### WHAT THE TASK ASKS:
A word-for-word retyping of the listing below is required, with the pictures dropped.
>>>
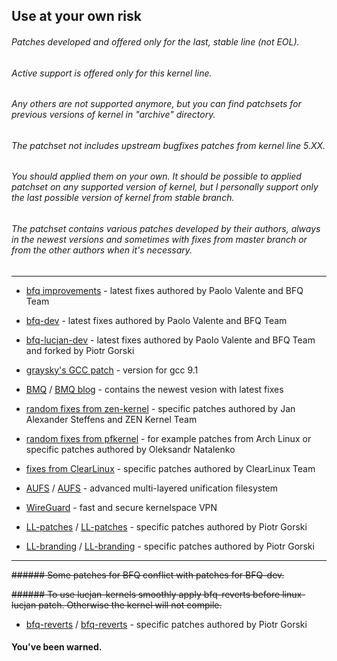 ## Use at your own risk
###### Patches developed and offered only for the last, stable line (not EOL). 
###### Active support is offered only for this kernel line. 
###### Any others are not supported anymore, but you can find patchsets for previous versions of kernel in "archive" directory. 
###### The patchset not includes upstream bugfixes patches from kernel line 5.XX. 
###### You should applied them on your own. It should be possible to applied patchset on any supported version of kernel, but I personally support only the last possible version of kernel from stable branch.
###### The patchset contains various patches developed by their authors, always in the newest versions and sometimes with fixes from master branch or from the other authors when it's necessary. 

***

* [bfq improvements](https://groups.google.com/forum/#!forum/bfq-iosched) - latest fixes authored by Paolo Valente and BFQ Team

* [bfq-dev](https://github.com/Algodev-github/bfq-mq/commits/dev-bfq-on-5.3) - latest fixes authored by Paolo Valente and BFQ Team

* [bfq-lucjan-dev](https://github.com/sirlucjan/bfq-mq-lucjan/commits/dev-bfq-on-5.3-lucjan) - latest fixes authored by Paolo Valente and BFQ Team and forked by Piotr Gorski
 
* [graysky's GCC patch](https://github.com/graysky2/kernel_gcc_patch) - version for gcc 9.1

* [BMQ](https://gitlab.com/alfredchen/bmq) / [BMQ blog](http://cchalpha.blogspot.com) - contains the newest vesion with latest fixes

* [random fixes from zen-kernel](https://github.com/zen-kernel/zen-kernel) - specific patches authored by Jan Alexander Steffens and ZEN Kernel Team

* [random fixes from pfkernel](https://github.com/pfactum/pf-kernel) - for example patches from Arch Linux or specific patches authored by Oleksandr Natalenko

* [fixes from ClearLinux](https://github.com/clearlinux-pkgs/linux) - specific patches authored by ClearLinux Team

* [AUFS](https://github.com/sfjro/aufs5-standalone) / [AUFS](http://aufs.sourceforge.net) - advanced multi-layered unification filesystem

* [WireGuard](https://git.zx2c4.com/WireGuard) - fast and secure kernelspace VPN

* [LL-patches](https://github.com/sirlucjan/kernel-patches/tree/master/5.3/ll-patches) / [LL-patches](https://gitlab.com/sirlucjan/kernel-patches/tree/master/5.3/ll-patches) - specific patches authored by Piotr Gorski

* [LL-branding](https://github.com/sirlucjan/kernel-patches/tree/master/5.3/ll-branding) / [LL-branding](https://gitlab.com/sirlucjan/kernel-patches/tree/master/5.3/ll-branding) - specific patches authored by Piotr Gorski

***

~~###### Some patches for BFQ conflict with patches for BFQ-dev.~~

~~###### To use lucjan-kernels smoothly apply bfq-reverts before linux-lucjan patch. Otherwise the kernel will not compile.~~

* [bfq-reverts](https://github.com/sirlucjan/kernel-patches/tree/master/5.2/bfq-reverts) / [bfq-reverts](https://gitlab.com/sirlucjan/kernel-patches/tree/master/5.2/bfq-reverts) - specific patches authored by Piotr Gorski

#### You've been warned.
<<<
### OUTPUT FOR THIS EXERCISE:
 ## Use at your own risk
###### Patches developed and offered only for the last, stable line (not EOL). 
###### Active support is offered only for this kernel line. 
###### Any others are not supported anymore, but you can find patchsets for previous versions of kernel in "archive" directory. 
###### The patchset not includes upstream bugfixes patches from kernel line 5.XX. 
###### You should applied them on your own. It should be possible to applied patchset on any supported version of kernel, but I personally support only the last possible version of kernel from stable branch.
###### The patchset contains various patches developed by their authors, always in the newest versions and sometimes with fixes from master branch or from the other authors when it's necessary. 

***

* [bfq improvements](https://groups.google.com/forum/#!forum/bfq-iosched) - latest fixes authored by Paolo Valente and BFQ Team

* [bfq-dev](https://github.com/Algodev-github/bfq-mq/commits/dev-bfq-on-5.3) - latest fixes authored by Paolo Valente and BFQ Team

* [bfq-lucjan-dev](https://github.com/sirlucjan/bfq-mq-lucjan/commits/dev-bfq-on-5.3-lucjan) - latest fixes authored by Paolo Valente and BFQ Team and forked by Piotr Gorski
 
* [graysky's GCC patch](https://github.com/graysky2/kernel_gcc_patch) - version for gcc 9.1

* [BMQ](https://gitlab.com/alfredchen/bmq) / [BMQ blog](http://cchalpha.blogspot.com) - contains the newest vesion with latest fixes

* [random fixes from zen-kernel](https://github.com/zen-kernel/zen-kernel) - specific patches authored by Jan Alexander Steffens and ZEN Kernel Team

* [random fixes from pfkernel](https://github.com/pfactum/pf-kernel) - for example patches from Arch Linux or specific patches authored by Oleksandr Natalenko

* [fixes from ClearLinux](https://github.com/clearlinux-pkgs/linux) - specific patches authored by ClearLinux Team

* [AUFS](https://github.com/sfjro/aufs5-standalone) / [AUFS](http://aufs.sourceforge.net) - advanced multi-layered unification filesystem

* [WireGuard](https://git.zx2c4.com/WireGuard) - fast and secure kernelspace VPN

* [LL-patches](https://github.com/sirlucjan/kernel-patches/tree/master/5.3/ll-patches) / [LL-patches](https://gitlab.com/sirlucjan/kernel-patches/tree/master/5.3/ll-patches) - specific patches authored by Piotr Gorski

* [LL-branding](https://github.com/sirlucjan/kernel-patches/tree/master/5.3/ll-branding) / [LL-branding](https://gitlab.com/sirlucjan/kernel-patches/tree/master/5.3/ll-branding) - specific patches authored by Piotr Gorski

***

~~###### Some patches for BFQ conflict with patches for BFQ-dev.~~

~~###### To use lucjan-kernels smoothly apply bfq-reverts before linux-lucjan patch. Otherwise the kernel will not compile.~~

* [bfq-reverts](https://github.com/sirlucjan/kernel-patches/tree/master/5.2/bfq-reverts) / [bfq-reverts](https://gitlab.com/sirlucjan/kernel-patches/tree/master/5.2/bfq-reverts) - specific patches authored by Piotr Gorski

#### You've been warned.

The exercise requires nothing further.